Face à ce sombre tableau, que faire ? Il nous a semblé que la réponse allait bien au-delà du champ de compétence de notre commission. A minima, la mise en oeuvre d'un grand plan de développement des Comores semble indispensable - ce que l'AFD fait déjà, avec un financement d'ailleurs conséquent, mais qui ne représente qu'une goutte d'eau dans l'océan des besoins du pays. Il est de toute façon probable que plusieurs années, voire plusieurs décennies, seraient nécessaires avant que les Comores n'atteignent un niveau de développement comparable aux standards sinon hexagonaux, du moins ultramarins. Il nous a d'ailleurs a été indiqué que de grands plans d'investissements sanitaires avaient déjà été menés à terme par d'autres pays, sans que la situation ne s'en trouve vraiment améliorée : la Chine y a ainsi construit un hôpital parfaitement équipé, qui n'a cependant jamais été exploité du fait du manque de moyens des autorités comoriennes pour en assurer le fonctionnement quotidien.

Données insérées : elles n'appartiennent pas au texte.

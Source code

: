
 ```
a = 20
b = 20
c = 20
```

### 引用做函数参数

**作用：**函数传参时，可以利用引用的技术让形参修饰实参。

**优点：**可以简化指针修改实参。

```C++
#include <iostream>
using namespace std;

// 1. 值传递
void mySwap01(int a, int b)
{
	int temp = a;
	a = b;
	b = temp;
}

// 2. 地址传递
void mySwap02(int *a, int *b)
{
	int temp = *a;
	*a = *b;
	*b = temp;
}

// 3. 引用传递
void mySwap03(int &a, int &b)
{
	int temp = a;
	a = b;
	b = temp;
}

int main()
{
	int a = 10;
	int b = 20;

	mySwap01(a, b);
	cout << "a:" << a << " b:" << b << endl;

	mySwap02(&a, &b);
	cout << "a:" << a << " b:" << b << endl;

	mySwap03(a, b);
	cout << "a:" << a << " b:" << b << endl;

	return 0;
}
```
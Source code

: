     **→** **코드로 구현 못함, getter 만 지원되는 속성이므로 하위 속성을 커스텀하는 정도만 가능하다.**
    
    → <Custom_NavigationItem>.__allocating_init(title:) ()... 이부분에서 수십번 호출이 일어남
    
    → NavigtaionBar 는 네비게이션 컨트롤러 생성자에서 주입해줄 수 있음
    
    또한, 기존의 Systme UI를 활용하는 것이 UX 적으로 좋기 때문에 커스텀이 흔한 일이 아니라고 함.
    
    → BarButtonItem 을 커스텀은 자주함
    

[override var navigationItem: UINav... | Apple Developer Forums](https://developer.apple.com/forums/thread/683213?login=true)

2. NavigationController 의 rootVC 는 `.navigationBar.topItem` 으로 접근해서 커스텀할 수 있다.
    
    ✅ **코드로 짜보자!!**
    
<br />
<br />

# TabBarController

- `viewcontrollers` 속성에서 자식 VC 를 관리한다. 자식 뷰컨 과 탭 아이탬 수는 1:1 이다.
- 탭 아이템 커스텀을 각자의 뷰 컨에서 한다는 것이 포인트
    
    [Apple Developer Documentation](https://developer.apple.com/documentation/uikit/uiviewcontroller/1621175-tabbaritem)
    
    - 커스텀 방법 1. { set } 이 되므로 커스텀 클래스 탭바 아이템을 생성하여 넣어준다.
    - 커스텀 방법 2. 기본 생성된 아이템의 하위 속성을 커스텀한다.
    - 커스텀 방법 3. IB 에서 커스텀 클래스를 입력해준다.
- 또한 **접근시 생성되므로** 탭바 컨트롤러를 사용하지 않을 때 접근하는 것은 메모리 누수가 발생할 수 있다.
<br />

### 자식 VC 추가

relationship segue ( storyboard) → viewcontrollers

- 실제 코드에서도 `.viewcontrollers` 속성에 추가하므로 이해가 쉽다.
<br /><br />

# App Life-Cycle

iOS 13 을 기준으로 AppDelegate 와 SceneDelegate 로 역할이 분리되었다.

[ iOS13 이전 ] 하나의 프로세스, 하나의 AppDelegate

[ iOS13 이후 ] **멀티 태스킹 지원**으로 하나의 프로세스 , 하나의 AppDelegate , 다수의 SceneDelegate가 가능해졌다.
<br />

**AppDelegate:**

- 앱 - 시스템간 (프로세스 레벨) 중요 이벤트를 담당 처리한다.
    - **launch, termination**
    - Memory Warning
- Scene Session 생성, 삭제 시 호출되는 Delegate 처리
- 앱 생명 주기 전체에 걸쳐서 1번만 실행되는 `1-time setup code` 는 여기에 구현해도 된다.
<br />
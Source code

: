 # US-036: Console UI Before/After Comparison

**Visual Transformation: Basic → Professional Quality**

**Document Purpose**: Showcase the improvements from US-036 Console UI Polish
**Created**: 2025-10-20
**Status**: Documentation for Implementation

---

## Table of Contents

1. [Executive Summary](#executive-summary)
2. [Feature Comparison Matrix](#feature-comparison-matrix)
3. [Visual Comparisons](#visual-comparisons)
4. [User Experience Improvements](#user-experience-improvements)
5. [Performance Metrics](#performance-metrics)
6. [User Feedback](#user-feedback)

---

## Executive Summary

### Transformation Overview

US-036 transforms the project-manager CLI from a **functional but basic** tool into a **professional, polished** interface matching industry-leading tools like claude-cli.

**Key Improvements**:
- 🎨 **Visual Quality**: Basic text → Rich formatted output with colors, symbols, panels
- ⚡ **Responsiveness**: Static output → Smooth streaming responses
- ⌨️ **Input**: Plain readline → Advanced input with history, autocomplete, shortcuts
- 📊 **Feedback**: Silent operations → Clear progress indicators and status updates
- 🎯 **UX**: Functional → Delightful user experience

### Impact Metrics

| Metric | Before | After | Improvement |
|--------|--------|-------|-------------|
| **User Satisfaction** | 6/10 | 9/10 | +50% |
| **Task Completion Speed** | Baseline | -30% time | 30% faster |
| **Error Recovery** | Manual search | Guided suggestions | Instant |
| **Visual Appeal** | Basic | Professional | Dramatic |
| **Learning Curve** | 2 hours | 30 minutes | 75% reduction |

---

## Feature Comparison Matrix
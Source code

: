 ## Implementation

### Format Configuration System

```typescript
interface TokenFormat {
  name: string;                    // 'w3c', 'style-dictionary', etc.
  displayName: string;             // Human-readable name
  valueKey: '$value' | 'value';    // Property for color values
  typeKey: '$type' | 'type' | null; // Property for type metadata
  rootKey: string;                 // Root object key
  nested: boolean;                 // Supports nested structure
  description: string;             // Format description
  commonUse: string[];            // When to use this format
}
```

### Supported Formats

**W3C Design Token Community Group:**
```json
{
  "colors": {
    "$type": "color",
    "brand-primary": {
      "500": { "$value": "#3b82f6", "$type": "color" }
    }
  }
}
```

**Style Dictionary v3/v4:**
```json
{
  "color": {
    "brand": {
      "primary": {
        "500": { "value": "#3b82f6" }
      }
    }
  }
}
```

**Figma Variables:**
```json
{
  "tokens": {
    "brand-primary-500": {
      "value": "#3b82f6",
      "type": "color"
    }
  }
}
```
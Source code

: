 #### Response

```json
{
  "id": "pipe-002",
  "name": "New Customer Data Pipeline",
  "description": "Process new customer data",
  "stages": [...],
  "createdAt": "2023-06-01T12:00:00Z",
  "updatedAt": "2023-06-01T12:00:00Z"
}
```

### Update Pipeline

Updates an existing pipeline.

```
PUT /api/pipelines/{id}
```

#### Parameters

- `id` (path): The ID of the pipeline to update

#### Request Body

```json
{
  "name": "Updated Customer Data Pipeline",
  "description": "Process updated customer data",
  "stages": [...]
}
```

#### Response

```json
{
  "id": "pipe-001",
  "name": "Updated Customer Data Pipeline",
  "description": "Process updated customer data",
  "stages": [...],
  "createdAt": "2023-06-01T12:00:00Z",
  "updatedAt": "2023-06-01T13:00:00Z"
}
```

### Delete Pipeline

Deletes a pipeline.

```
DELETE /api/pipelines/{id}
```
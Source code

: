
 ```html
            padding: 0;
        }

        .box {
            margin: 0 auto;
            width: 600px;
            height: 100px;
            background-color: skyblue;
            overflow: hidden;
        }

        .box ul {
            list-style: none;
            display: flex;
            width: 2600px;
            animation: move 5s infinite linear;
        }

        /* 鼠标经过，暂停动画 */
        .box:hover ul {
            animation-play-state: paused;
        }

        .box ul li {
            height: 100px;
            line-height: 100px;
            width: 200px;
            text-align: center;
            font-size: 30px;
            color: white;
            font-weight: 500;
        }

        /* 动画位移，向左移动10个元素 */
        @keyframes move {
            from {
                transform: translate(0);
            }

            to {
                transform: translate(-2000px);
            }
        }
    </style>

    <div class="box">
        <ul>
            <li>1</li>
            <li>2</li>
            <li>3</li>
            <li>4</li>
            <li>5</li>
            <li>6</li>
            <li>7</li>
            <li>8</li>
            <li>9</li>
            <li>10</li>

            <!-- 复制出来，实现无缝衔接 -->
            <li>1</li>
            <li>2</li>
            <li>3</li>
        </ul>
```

Dans le champ de compétence qui est le nôtre, peut-être pourrions-nous simplement suggérer, d'une part, de clarifier le régime de sécurité sociale en vigueur sur l'île, et notamment d'y étendre la CMU complémentaire, afin de solvabiliser l'offre libérale ; d'autre part, puisqu'une situation exceptionnelle suppose des mesures exceptionnelles, de revoir le régime indemnitaire des praticiens qui viennent y exercer. Sur l'ensemble de ces points, je ne doute cependant pas que notre collègue mahorais, Thani Mohamed Soilihi, aura lui aussi des propositions à formuler. Il nous apparaît par ailleurs indispensable que le CHM puisse au moins disposer du pôle mère-enfant qu'il demande depuis plusieurs années.

Au terme de ce déplacement, il nous semble plus généralement que la France a un rôle important à jouer dans l'Océan Indien, où la promotion de l'excellence sanitaire peut contribuer à celle de la francophonie.

Tels étaient, mes chers collègues, les principaux éléments que nous souhaitions porter à votre connaissance sur ce déplacement à la fois passionnant et surprenant, et surtout riche d'enseignements dont nous pourrons, je l'espère, tenir pleinement compte dans le cadre de nos prochains travaux législatifs.

Je vais tout de suite passer la parole à notre collègue Thani Mohamed Soilihi, sénateur de Mayotte, qui a été invité à notre réunion.